Member of the Chamber of Deputies
- In office 15 May 1924 – 11 September 1924
- Constituency: San Felipe, Los Andes and Putaendo

Personal details
- Born: 1888 Chile
- Died: 4 March 1926 Santiago, Chile
- Party: Radical Party
- Occupation: Businessman, politician

= Ismael Undurraga =

Chilean politician

Ismael Undurraga Echazarreta (1888 – 4 March 1926) was a Chilean businessman and politician. A member of the Radical Party, he served briefly as senator and earlier as a deputy.

== Biography ==
He was born in 1888, the son of Adrián Undurraga Vicuña and Celia Echazarreta Pereira.

He studied at the San Pedro Nolasco School and later devoted himself to agricultural business, commerce and the creation of joint-stock companies, several of which he served as director.

== Political career ==
Undurraga joined the Radical Party in 1918, marking the beginning of his political career.

He was elected deputy for San Felipe, Los Andes and Putaendo for the 1924–1927 legislative period. During this term he served on the Standing Committee on Foreign Affairs and Worship. In July 1924 he introduced a bill intended to provide assistance to the families of primary school teachers who had recently died; the proposal was based on cooperative principles and received broad support.

The National Congress was dissolved on 11 September 1924 by decree of the governing military junta.

He later returned to Congress after being elected senator for the 3rd Provincial Grouping for the 1926–1934 period. However, he died of a heart attack on 4 March 1926 in the National Congress building in Santiago during the opening session of the Senate.

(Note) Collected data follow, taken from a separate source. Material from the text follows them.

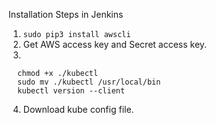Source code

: Installation Steps in Jenkins


1. `sudo pip3 install awscli`
2. Get AWS access key and Secret access key.
3.
```curl -LO "https://storage.googleapis.com/kubernetes-release/release/$(curl -s https://storage.googleapis.com/kubernetes-release/release/stable.txt)/bin/linux/amd64/kubectl"
  chmod +x ./kubectl
  sudo mv ./kubectl /usr/local/bin
  kubectl version --client
  ```
4. Download kube config file.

On 10 May 1926 the Electoral Tribunal declared Aurelio Cruzat Ortega elected to replace him in the Senate.

== Bibliography ==
- Luis Valencia Avaria (1951). Anales de la República: textos constitucionales de Chile y registro de los ciudadanos que han integrado los Poderes Ejecutivo y Legislativo desde 1810. Tomo II. Imprenta Universitaria, Santiago.